The report discloses that the unfunded liability for its 5 pension funds as of June 30th, 2019 stands at $137.2 billion, up from $133.5 billion in the previous year and goes on to point out that in Fiscal Year 2020, the State is scheduled to contribute $9.223 billion out of General Revenue to fund those pensions.

Debt Payment 2020

That $9.2 billion represents 22 percent of the total amount of state spending in the current FY 2020 budget, which is scheduled to grow to $10.6 billion in 2024 and ultimately rise to over $19 billion in 2045.

When over 20% (and climbing) of your total budget is going towards paying debt, it leaves much less for the ongoing functions of government. The size of our debt is a rough measure of how much money was diverted in the past to dispense the type of goodies that politicians are only too happy to give, goodies which blur and ultimately erase the lines between an encroaching State  and those entities and institutions in which a free people in a healthy society really live: its civic and charitable organizations, community clubs, Little League, churches and a free economy, to name just a few.

.This is money that could be used for the types of programs that would help Nick cope with life in our broader society, allow the State to more adequately fulfill its Constitutional imperative of paying for education and create a more robust and effective program of child protection. But so long as we continue to deal with this albatross around our neck, none of this will be done.

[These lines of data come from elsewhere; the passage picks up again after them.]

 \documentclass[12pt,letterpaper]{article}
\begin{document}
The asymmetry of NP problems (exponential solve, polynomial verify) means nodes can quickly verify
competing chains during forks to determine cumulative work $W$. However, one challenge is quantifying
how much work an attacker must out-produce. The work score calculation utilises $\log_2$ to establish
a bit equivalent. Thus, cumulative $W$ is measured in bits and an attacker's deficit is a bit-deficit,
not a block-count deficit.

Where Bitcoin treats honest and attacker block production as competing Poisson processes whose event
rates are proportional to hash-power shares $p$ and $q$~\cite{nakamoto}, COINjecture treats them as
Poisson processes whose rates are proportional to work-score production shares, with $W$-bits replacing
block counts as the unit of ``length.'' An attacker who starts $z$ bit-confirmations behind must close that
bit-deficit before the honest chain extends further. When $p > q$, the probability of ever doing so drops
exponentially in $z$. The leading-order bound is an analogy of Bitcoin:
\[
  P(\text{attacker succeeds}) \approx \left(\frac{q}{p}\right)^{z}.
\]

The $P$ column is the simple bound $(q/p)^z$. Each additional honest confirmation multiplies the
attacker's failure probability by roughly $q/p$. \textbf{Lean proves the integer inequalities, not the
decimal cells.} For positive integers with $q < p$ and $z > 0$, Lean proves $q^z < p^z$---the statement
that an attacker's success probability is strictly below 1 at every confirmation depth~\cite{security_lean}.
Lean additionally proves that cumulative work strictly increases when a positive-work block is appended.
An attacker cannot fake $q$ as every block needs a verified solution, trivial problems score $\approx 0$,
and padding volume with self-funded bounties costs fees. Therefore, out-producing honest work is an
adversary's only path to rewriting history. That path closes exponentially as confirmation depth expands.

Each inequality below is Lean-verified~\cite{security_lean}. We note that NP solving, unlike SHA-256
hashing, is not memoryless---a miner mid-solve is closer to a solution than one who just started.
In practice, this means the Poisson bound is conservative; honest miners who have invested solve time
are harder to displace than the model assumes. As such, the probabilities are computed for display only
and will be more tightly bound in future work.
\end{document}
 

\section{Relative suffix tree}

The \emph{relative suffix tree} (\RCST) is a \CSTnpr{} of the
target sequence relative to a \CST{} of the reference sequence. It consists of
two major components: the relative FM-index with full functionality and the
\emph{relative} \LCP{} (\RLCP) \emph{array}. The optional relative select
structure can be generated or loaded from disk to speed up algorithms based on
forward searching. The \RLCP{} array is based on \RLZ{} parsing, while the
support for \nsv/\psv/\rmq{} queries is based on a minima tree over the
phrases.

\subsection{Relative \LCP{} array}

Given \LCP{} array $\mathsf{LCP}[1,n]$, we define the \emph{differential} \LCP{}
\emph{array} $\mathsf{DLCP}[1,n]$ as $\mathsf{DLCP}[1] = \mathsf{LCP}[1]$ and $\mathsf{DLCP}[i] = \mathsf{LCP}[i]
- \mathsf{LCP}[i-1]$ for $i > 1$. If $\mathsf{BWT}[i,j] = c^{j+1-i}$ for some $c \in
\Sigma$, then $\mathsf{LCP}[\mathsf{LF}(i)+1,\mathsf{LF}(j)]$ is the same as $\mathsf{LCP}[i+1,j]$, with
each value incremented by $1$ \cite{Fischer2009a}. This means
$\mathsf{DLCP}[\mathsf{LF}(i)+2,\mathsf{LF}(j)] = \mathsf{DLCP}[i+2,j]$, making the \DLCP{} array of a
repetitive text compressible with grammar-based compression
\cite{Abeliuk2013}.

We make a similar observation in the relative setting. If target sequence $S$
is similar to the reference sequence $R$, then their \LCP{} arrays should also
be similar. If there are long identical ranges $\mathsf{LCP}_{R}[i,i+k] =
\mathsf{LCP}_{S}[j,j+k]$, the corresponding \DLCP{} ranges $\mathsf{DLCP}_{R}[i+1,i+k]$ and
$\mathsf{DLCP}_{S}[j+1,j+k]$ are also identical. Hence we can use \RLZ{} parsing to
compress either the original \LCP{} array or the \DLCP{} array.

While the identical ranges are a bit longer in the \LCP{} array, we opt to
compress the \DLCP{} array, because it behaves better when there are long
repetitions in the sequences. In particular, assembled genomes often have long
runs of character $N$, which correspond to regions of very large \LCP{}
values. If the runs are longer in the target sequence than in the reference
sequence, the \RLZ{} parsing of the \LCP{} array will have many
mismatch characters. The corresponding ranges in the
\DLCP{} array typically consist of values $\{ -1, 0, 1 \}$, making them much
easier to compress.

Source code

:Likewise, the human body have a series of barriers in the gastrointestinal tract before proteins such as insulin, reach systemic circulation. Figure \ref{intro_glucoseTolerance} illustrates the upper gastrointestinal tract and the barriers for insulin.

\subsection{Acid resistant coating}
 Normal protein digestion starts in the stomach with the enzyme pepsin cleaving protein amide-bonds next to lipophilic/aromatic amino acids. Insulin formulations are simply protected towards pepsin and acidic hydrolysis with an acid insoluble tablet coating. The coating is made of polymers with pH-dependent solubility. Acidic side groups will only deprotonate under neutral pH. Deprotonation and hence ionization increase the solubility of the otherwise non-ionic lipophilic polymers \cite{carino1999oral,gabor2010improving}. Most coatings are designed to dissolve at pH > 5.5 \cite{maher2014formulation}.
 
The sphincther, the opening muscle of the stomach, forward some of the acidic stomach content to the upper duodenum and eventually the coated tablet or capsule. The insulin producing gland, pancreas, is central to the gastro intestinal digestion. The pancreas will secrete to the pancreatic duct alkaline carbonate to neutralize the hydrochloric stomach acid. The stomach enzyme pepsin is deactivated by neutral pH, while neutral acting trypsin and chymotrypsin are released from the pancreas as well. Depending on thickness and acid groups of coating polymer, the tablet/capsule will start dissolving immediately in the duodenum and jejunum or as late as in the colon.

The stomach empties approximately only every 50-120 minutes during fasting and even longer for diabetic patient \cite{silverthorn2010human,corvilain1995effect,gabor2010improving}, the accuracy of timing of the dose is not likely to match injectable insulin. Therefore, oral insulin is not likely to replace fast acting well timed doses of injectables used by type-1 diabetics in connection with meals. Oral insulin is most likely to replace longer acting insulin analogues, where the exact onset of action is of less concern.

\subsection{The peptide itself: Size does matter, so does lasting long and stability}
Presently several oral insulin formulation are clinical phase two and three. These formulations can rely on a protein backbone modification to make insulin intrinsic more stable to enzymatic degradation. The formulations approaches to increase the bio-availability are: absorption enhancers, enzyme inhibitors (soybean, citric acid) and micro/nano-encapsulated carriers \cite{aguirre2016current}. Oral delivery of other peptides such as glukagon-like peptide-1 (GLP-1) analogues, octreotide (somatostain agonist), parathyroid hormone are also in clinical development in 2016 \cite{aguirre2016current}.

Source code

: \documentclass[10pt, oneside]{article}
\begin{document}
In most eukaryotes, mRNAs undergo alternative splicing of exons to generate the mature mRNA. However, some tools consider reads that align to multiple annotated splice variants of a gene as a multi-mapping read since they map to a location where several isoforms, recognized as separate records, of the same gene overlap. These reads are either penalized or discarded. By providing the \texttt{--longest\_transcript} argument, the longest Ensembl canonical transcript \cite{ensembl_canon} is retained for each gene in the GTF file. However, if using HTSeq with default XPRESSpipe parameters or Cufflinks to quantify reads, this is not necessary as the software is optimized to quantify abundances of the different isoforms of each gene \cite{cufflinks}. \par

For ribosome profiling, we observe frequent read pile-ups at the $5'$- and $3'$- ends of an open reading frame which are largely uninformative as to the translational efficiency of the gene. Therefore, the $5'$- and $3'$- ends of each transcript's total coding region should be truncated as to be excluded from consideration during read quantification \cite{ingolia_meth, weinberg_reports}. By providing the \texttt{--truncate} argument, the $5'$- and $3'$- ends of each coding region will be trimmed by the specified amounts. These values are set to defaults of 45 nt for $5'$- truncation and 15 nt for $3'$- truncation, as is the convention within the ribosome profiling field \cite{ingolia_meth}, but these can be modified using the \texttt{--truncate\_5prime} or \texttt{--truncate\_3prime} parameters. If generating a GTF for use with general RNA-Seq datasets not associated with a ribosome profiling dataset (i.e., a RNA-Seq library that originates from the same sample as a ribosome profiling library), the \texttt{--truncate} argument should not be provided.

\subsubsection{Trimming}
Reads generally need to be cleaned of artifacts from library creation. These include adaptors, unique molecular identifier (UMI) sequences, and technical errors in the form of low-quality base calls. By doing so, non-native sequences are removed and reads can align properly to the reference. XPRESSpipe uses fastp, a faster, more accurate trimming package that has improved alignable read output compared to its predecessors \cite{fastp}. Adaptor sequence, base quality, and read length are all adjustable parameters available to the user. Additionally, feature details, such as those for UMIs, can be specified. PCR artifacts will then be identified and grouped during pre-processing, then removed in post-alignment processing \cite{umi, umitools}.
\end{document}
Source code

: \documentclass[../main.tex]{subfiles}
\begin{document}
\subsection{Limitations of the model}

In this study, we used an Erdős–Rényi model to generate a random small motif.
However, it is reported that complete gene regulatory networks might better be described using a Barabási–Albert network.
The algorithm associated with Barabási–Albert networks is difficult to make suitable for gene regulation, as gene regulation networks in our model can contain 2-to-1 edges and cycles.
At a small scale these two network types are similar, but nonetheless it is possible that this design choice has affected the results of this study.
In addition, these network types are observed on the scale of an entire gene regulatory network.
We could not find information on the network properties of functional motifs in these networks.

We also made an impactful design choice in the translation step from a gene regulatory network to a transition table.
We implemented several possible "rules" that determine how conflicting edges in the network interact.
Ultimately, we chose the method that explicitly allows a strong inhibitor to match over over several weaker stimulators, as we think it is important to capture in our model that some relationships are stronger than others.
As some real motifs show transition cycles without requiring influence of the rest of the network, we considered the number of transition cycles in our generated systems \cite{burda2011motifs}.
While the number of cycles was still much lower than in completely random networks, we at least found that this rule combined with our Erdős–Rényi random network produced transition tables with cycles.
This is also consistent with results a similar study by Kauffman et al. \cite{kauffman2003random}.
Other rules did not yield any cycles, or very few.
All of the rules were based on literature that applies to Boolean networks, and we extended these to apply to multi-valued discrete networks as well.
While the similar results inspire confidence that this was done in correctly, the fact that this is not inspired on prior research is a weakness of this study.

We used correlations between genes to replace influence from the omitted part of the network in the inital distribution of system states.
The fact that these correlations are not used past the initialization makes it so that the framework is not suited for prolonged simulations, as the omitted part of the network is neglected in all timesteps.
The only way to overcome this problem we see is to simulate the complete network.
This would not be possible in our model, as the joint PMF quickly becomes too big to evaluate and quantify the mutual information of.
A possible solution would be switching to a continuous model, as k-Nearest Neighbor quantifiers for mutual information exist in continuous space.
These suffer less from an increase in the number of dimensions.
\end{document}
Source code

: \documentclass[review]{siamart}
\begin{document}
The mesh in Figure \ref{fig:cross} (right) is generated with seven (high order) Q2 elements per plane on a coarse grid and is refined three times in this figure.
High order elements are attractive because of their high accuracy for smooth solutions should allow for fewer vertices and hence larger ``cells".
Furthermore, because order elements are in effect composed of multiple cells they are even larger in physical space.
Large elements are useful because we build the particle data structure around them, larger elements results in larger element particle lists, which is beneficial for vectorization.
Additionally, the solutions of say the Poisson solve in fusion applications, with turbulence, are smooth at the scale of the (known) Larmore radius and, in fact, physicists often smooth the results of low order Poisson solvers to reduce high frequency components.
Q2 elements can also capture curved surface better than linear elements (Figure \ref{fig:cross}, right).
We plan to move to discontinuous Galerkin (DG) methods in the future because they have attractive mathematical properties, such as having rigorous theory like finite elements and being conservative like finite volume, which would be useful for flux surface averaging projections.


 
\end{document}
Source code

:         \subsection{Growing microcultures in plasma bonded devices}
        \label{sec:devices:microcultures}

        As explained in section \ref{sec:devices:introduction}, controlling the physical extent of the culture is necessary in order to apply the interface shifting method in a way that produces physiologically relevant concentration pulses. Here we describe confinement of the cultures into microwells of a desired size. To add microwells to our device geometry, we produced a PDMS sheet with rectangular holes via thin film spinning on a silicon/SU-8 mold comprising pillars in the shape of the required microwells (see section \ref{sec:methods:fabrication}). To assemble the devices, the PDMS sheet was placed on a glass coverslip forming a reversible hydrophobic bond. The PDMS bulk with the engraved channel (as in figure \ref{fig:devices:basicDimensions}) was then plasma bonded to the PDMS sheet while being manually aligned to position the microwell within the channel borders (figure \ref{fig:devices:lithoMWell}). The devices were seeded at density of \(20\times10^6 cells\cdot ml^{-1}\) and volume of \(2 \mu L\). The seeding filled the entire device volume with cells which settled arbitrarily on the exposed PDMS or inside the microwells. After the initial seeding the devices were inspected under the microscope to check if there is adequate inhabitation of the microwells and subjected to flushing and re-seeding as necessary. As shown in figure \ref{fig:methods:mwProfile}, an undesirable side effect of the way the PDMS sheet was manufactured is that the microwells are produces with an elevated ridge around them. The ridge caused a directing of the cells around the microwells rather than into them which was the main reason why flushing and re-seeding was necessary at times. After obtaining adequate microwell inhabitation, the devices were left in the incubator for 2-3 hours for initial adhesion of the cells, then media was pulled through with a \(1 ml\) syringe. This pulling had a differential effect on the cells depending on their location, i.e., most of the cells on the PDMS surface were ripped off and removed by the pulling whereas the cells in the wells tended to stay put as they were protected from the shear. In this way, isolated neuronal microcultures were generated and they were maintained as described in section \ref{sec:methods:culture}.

.I grew up at a time when the former Soviet Union was referred to as the “Red Menace”. We now live under the threat of a new Red Menace, one made of ink. We can argue all day about where the responsibility lies and whose fault it is that we’re in this mess, but when the excesses of the past continue to increasingly crowd out our responsibilities of the present and to the future, we’re going to see more stories about people like Nick and A.J. If we don’t do something about our debt and soon, we’d better get used to seeing them.